Wednesday, February 11, 2015
The blogger with their books
Have a picture:
[image is Kit balancing one book and holding two: Exile and Pride by Eli Clare, On Our Own by Judi Chamberlin, and Loud Hands: Autistic People, Speaking]
Exile and Pride pt. 3
This is the last one ascribed to a specific subsection, "Mountain." The posts will be fewer and describing more of her poetic aspects of it, unless I feel something warrants a post.
III. Home
The
body is a home. She will never find home on the mountain. Disabled
people will not find home on that mountain, that mountain that is
booby-trapped into never reaching what people say they want us to
reach. We have multiple mountains and none are homes.
She
calls her body disabled, violated, white, queer, and describes them
all as home.
The
body is a home, but only if “understood that bodies are never
singular” – we are shaped by people and our reactions and we
“need the bodies of trees” – the trees that gave her refuge –
queer bodies and disabled bodies – she could not live without them
(Clare, 9). And we can't live without each other. We are disabled and
we need each other.
The
body is a home, only if it is “understood that place and community
and culture burrow deep into our bones.” (Clare, 10). We are shaped
by culture and community and we need culture and community. We need a
disabled culture. Our bodies and minds are different, and we have a
culture.
The
body as home, only if it is understood that “language too lives
under the skin” and can “mark between self-hatred and pride.”

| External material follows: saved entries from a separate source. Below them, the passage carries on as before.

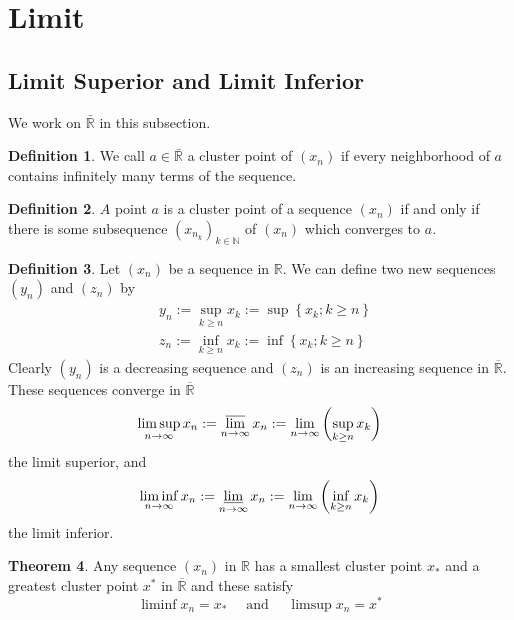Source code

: \documentclass[12pt,a4paper]{book}
\newcommand{\bb}[1]{\mathbb{#1}}
\theoremstyle{definition}
\newtheorem{defn}{Definition}[section]
\newtheorem{theo}[defn]{Theorem}
\begin{document}
\section{Limit}
\subsection{Limit Superior and Limit Inferior}
We work on $\bar{\bb{R}}$ in this subsection.
\begin{defn}
    We call $a \in \bar{\bb{R}}$ a cluster point of $\left(x_n\right)$ if every neighborhood of $a$ contains infinitely many terms of the sequence.
\end{defn}
\begin{defn}
$A$ point $a$ is a cluster point of a sequence $\left(x_n\right)$ if and only if there is some subsequence $\left(x_{n_k}\right)_{k \in \mathbb{N}}$ of $\left(x_n\right)$ which converges to $a$.
\end{defn}
\begin{defn}
Let $\left(x_n\right)$ be a sequence in $\mathbb{R}$. We can define two new sequences $\left(y_n\right)$ and $\left(z_n\right)$ by
    $$
    \begin{aligned}
    & y_n:=\sup _{k \geq n} x_k:=\sup \left\{x_k ; k \geq n\right\} \\
    & z_n:=\inf _{k \geq n} x_k:=\inf \left\{x_k ; k \geq n\right\}
    \end{aligned}
    $$
    Clearly $\left(y_n\right)$ is a decreasing sequence and $\left(z_n\right)$ is an increasing sequence in $\overline{\mathbb{R}}$. These sequences converge in $\overline{\mathbb{R}}$  
    $$
    \limsup _{n \rightarrow \infty} x_n:=\varlimsup_{n \rightarrow \infty} x_n:=\lim _{n \rightarrow \infty}\left(\sup _{k \geq n} x_k\right)
    $$
    the limit superior, and
    $$
    \liminf_{n \rightarrow \infty} x_n:=\varliminf_{n \rightarrow \infty} x_n:=\lim _{n \rightarrow \infty}\left(\inf_{k \geq n} x_k\right)
    $$
    the limit inferior.
\end{defn}
\begin{theo}
    Any sequence $\left(x_n\right)$ in $\mathbb{R}$ has a smallest cluster point $x_*$ and a greatest cluster point $x^*$ in $\overline{\mathbb{R}}$ and these satisfy
    $$
    \liminf x_n=x_* \quad \text { and } \quad \limsup x_n=x^*
     $$
\end{theo}
\end{document}
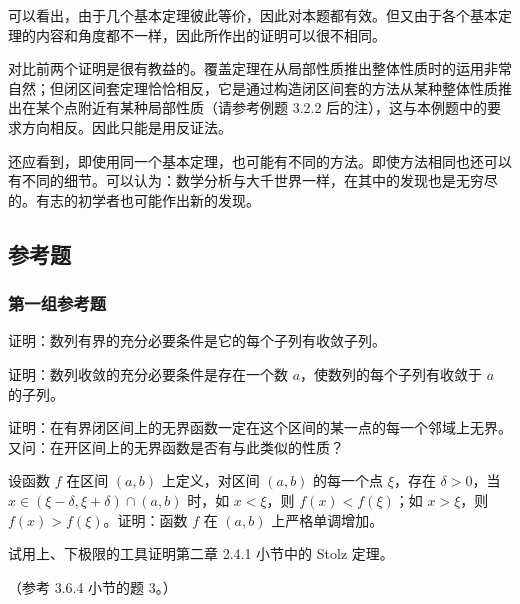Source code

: \begin{xremark}
可以看出，由于几个基本定理彼此等价，因此对本题都有效。但又由于各个基本定理的内容和角度都不一样，因此所作出的证明可以很不相同。

对比前两个证明是很有教益的。覆盖定理在从局部性质推出整体性质时的运用非常自然；但闭区间套定理恰恰相反，它是通过构造闭区间套的方法从某种整体性质推出在某个点附近有某种局部性质（请参考例题 3.2.2 后的注），这与本例题中的要求方向相反。因此只能是用反证法。

还应看到，即使用同一个基本定理，也可能有不同的方法。即使方法相同也还可以有不同的细节。可以认为：数学分析与大千世界一样，在其中的发现也是无穷尽的。有志的初学者也可能作出新的发现。
\end{xremark}

\subsection{参考题}

\subsubsection*{第一组参考题}

\begin{xreferenceproblem}[1]
证明：数列有界的充分必要条件是它的每个子列有收敛子列。
\end{xreferenceproblem}

\begin{xreferenceproblem}[2]
证明：数列收敛的充分必要条件是存在一个数 $a$，使数列的每个子列有收敛于 $a$ 的子列。
\end{xreferenceproblem}

\begin{xreferenceproblem}[3]
证明：在有界闭区间上的无界函数一定在这个区间的某一点的每一个邻域上无界。又问：在开区间上的无界函数是否有与此类似的性质？
\end{xreferenceproblem}

\begin{xreferenceproblem}[4]
设函数 $f$ 在区间 $(a,b)$ 上定义，对区间 $(a,b)$ 的每一个点 $\xi$，存在 $\delta>0$，当 $x\in(\xi-\delta,\xi+\delta)\cap(a,b)$ 时，如 $x<\xi$，则 $f(x)<f(\xi)$；如 $x>\xi$，则 $f(x)>f(\xi)$。证明：函数 $f$ 在 $(a,b)$ 上严格单调增加。
\end{xreferenceproblem}

\begin{xreferenceproblem}[5]
试用上、下极限的工具证明第二章 2.4.1 小节中的 Stolz 定理。

  （参考 3.6.4 小节的题 3。）
\end{xreferenceproblem}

(Clare, 11) We can be called these things, we can be insulted for
disability and queerness and what have you, but we can reclaim. We
can call ourselves these things with pride, take it back.
The
body as home, only if it is understood that it “can be stolen, fed
lies and poison.” (Clare, 12) We can be told that we will not
amount to anything, that our lives are not worth living, that we
cannot live with our own sense of dignity and must ascribe to others'
concept of our dignity.
The
body as home, if it is understood that it can be stolen, but
“reclaimed.” (Clare, 12) We can. We can reclaim.